Because the WOLF G2 Cell Sorter is portable, compact (bench-top), and uses gentle microfluidics rather than harsh jet-based sorters, it’s ideally suited for sorting delicate microalgae — which can be sensitive to shear stress and osmotic shock.
Stable cell-line development; selection or isolation of mutants; “omics” studies; screening for high-value traits; environmental monitoring; even discovery and isolation of new algal species.
The three examples above — embryogenic microspores in crop plants, transgenic microalgae, and leaf protoplasts — illustrate how WOLF G2 bridges a gap: enabling researchers to isolate live, intact, functional plant or plant-like cells for downstream applications that require viability: regeneration, transformation, single-cell genomics, high-throughput screening, and more.
More broadly:
Accelerated breeding programs: For crops, the ability to produce doubled-haploid lines quickly via microspore enrichment can drastically shorten generation times.
Improved genetic engineering and gene editing workflows: Because sorted cells remain viable, downstream transformations, CRISPR-editing, or other manipulations are more likely to succeed.
Microalgae biotechnology: Microalgae have immense potential for biofuels, nutraceuticals, carbon capture, biosynthesis of high-value metabolites, or as models for environmental biology.
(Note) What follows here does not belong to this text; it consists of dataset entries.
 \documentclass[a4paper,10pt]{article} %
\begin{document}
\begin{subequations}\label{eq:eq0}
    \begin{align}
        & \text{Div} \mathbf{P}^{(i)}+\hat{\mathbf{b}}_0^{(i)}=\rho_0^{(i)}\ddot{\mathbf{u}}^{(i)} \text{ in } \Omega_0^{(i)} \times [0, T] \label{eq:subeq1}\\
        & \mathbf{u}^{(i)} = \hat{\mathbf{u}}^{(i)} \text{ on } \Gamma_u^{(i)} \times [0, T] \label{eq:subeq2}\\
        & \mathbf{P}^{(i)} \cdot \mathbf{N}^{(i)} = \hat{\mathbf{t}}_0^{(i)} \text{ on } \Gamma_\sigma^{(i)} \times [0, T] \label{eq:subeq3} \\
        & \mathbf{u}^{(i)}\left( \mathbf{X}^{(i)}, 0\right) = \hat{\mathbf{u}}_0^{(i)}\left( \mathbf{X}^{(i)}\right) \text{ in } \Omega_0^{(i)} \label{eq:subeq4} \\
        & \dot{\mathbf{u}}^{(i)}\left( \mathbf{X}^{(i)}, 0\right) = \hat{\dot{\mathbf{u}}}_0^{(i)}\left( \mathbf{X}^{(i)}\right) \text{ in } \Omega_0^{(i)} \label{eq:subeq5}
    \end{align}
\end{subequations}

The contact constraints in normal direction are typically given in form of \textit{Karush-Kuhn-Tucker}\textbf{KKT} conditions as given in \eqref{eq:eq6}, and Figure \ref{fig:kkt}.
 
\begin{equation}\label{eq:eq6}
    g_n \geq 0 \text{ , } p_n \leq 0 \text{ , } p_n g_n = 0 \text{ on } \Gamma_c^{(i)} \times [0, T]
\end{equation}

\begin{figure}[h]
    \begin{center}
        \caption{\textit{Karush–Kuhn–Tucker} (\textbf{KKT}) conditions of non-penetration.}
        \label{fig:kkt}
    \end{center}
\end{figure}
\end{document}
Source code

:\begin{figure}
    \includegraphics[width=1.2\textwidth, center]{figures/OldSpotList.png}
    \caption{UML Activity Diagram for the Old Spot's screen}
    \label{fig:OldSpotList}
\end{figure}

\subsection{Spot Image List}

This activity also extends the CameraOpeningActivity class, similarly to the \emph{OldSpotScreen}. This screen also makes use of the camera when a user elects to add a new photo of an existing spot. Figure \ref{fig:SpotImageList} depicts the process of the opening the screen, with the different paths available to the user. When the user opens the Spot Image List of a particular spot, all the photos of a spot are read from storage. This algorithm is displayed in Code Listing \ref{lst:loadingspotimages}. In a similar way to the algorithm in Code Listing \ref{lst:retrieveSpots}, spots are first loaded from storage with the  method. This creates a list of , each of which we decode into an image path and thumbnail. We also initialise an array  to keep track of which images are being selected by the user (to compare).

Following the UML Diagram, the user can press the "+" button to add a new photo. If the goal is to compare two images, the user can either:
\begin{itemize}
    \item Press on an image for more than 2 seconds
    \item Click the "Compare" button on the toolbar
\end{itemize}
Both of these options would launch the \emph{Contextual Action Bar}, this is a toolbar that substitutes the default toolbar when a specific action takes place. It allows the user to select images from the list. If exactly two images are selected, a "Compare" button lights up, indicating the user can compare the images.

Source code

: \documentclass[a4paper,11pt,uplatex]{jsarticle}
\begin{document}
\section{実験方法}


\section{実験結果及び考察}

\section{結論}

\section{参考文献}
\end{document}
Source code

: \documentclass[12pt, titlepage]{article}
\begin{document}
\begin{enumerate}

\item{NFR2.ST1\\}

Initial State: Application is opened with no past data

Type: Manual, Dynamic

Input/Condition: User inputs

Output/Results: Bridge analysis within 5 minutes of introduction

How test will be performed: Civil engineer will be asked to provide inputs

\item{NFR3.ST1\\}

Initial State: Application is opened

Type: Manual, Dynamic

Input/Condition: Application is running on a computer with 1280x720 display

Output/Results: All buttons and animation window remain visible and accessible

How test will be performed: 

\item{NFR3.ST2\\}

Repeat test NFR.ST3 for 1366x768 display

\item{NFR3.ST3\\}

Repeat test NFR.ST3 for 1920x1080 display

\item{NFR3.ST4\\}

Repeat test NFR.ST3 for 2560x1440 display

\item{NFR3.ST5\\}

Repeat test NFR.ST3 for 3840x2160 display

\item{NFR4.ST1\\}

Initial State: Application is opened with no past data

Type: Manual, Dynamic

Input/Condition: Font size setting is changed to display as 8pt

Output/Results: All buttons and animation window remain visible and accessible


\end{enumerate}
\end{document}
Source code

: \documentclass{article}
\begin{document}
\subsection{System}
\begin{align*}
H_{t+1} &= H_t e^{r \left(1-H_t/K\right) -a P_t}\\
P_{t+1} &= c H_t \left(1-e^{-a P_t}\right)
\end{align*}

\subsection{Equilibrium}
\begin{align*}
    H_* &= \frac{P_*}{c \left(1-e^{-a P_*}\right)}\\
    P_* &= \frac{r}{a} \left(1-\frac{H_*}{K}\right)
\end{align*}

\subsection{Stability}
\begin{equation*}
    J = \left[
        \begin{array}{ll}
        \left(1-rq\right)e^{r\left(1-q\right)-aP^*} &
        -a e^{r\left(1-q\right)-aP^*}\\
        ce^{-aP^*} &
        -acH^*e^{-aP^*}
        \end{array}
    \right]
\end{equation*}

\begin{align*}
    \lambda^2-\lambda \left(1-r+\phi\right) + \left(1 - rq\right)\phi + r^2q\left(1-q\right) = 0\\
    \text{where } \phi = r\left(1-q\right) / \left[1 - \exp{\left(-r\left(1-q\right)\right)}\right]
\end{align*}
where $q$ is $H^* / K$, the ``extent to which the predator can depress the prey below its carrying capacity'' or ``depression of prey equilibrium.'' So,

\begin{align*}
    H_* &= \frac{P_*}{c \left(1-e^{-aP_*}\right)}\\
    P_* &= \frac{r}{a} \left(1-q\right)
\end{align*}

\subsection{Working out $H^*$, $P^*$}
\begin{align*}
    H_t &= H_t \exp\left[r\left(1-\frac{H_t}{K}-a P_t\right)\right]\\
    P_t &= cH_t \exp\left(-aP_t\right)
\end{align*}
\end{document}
Gentle sorting improves the toolbox for selecting and maintaining desirable strains.
Single-cell studies in plant systems: As the field moves toward single-cell genomics, transcriptomics, proteomics — being able to isolate single live plant cells (microspores, protoplasts, algae) is a critical enabling technology. The WOLF G2 Cell Sorter is explicitly designed for such plant biology applications.
Of course, using WOLF G2 for plant biology does come with practical considerations:
Size limitations — and need for pre-filtering or osmolarity adjustments: For larger plant cells (e.g. big protoplasts), sorting may require pre-filtering (e.g. removing > 50 µm cells) or adjusting the osmolarity of the sorting media to shrink cells.
Need for proper sheath fluid: Using incompatible buffers (e.g. PBS) risks osmotic shock; for plant cells, using a compatible culture medium as sheath is critical for viability.
Optimization of gating strategies: Especially when relying on autofluorescence (e.g. chlorophyll) or induced fluorescence (e.g. GFP), plus scatter parameters — these may need to be customized depending on cell type and experiment goals.
Throughput limitations: As a gentler sorter, the WOLF G2 trades off some throughput for viability: high-shear droplet sorters may sort faster, but at the expense of cell health. For large-scale sorting, this trade-off must be considered depending on downstream applications.
The WOLF G2 Cell Sorter represents a meaningful step forward in bringing the power of flow cytometry and cell sorting to the more fragile world of plant cells and microalgae. By combining microfluidic gentleness, low-pressure sorting, sterile disposable cartridges, and multi-color fluorescence capabilities, it enables researchers to isolate viable, functional plant cells for regeneration, transformation, single-cell analyses, and beyond.
For plant biologists, breeders, and biotechnologists aiming to accelerate breeding cycles, perform gene editing, or explore novel algae-based workflows — the WOLF G2 offers a practical, effective, and cost effective tool.